**Exercise:** Everything in the entries except the pictures must be repeated exactly.

**Data provided:**
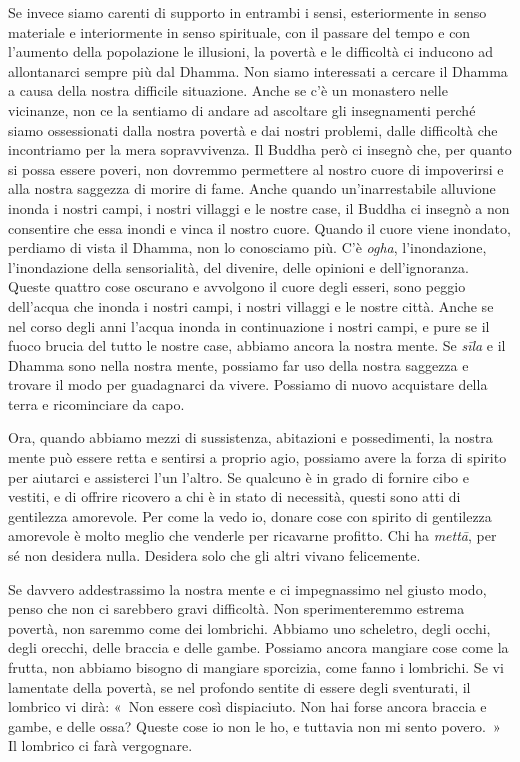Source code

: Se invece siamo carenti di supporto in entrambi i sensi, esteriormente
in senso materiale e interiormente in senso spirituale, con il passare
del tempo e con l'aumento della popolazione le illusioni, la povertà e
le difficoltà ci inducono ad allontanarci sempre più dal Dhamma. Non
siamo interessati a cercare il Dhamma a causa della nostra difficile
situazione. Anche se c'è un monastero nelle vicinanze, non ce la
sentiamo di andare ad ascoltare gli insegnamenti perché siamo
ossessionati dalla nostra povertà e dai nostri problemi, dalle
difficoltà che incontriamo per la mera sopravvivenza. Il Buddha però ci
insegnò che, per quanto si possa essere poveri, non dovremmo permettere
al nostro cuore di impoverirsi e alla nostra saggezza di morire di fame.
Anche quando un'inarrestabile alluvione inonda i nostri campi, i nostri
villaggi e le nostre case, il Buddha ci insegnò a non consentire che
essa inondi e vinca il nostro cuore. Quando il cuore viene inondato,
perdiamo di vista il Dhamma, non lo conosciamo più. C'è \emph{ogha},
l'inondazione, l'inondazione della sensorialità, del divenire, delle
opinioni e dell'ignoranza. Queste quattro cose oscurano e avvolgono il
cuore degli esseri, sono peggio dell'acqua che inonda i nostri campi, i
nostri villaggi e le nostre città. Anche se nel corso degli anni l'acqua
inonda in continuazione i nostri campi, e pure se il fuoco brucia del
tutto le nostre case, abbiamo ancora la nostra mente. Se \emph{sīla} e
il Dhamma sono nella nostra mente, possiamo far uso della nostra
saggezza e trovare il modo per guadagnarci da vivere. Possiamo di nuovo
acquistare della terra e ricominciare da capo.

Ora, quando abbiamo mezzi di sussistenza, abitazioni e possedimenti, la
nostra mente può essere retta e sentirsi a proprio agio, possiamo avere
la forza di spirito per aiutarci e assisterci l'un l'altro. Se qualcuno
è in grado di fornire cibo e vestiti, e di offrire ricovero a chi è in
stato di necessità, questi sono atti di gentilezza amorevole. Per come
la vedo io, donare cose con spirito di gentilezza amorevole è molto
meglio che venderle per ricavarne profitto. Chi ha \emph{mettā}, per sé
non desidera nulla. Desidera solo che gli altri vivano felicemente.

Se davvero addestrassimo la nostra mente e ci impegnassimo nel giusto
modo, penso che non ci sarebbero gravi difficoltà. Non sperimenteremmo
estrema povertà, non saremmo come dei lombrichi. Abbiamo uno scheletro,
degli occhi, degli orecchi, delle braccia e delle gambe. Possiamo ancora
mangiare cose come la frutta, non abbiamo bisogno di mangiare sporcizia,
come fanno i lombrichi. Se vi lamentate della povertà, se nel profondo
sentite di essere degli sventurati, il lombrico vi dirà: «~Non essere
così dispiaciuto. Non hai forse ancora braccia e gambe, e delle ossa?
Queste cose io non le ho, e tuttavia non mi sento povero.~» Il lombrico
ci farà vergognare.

**Problem solution:**
Source code

: Se invece siamo carenti di supporto in entrambi i sensi, esteriormente
in senso materiale e interiormente in senso spirituale, con il passare
del tempo e con l'aumento della popolazione le illusioni, la povertà e
le difficoltà ci inducono ad allontanarci sempre più dal Dhamma. Non
siamo interessati a cercare il Dhamma a causa della nostra difficile
situazione. Anche se c'è un monastero nelle vicinanze, non ce la
sentiamo di andare ad ascoltare gli insegnamenti perché siamo
ossessionati dalla nostra povertà e dai nostri problemi, dalle
difficoltà che incontriamo per la mera sopravvivenza. Il Buddha però ci
insegnò che, per quanto si possa essere poveri, non dovremmo permettere
al nostro cuore di impoverirsi e alla nostra saggezza di morire di fame.
Anche quando un'inarrestabile alluvione inonda i nostri campi, i nostri
villaggi e le nostre case, il Buddha ci insegnò a non consentire che
essa inondi e vinca il nostro cuore. Quando il cuore viene inondato,
perdiamo di vista il Dhamma, non lo conosciamo più. C'è \emph{ogha},
l'inondazione, l'inondazione della sensorialità, del divenire, delle
opinioni e dell'ignoranza. Queste quattro cose oscurano e avvolgono il
cuore degli esseri, sono peggio dell'acqua che inonda i nostri campi, i
nostri villaggi e le nostre città. Anche se nel corso degli anni l'acqua
inonda in continuazione i nostri campi, e pure se il fuoco brucia del
tutto le nostre case, abbiamo ancora la nostra mente. Se \emph{sīla} e
il Dhamma sono nella nostra mente, possiamo far uso della nostra
saggezza e trovare il modo per guadagnarci da vivere. Possiamo di nuovo
acquistare della terra e ricominciare da capo.

Ora, quando abbiamo mezzi di sussistenza, abitazioni e possedimenti, la
nostra mente può essere retta e sentirsi a proprio agio, possiamo avere
la forza di spirito per aiutarci e assisterci l'un l'altro. Se qualcuno
è in grado di fornire cibo e vestiti, e di offrire ricovero a chi è in
stato di necessità, questi sono atti di gentilezza amorevole. Per come
la vedo io, donare cose con spirito di gentilezza amorevole è molto
meglio che venderle per ricavarne profitto. Chi ha \emph{mettā}, per sé
non desidera nulla. Desidera solo che gli altri vivano felicemente.

Se davvero addestrassimo la nostra mente e ci impegnassimo nel giusto
modo, penso che non ci sarebbero gravi difficoltà. Non sperimenteremmo
estrema povertà, non saremmo come dei lombrichi. Abbiamo uno scheletro,
degli occhi, degli orecchi, delle braccia e delle gambe. Possiamo ancora
mangiare cose come la frutta, non abbiamo bisogno di mangiare sporcizia,
come fanno i lombrichi. Se vi lamentate della povertà, se nel profondo
sentite di essere degli sventurati, il lombrico vi dirà: «~Non essere
così dispiaciuto. Non hai forse ancora braccia e gambe, e delle ossa?
Queste cose io non le ho, e tuttavia non mi sento povero.~» Il lombrico
ci farà vergognare.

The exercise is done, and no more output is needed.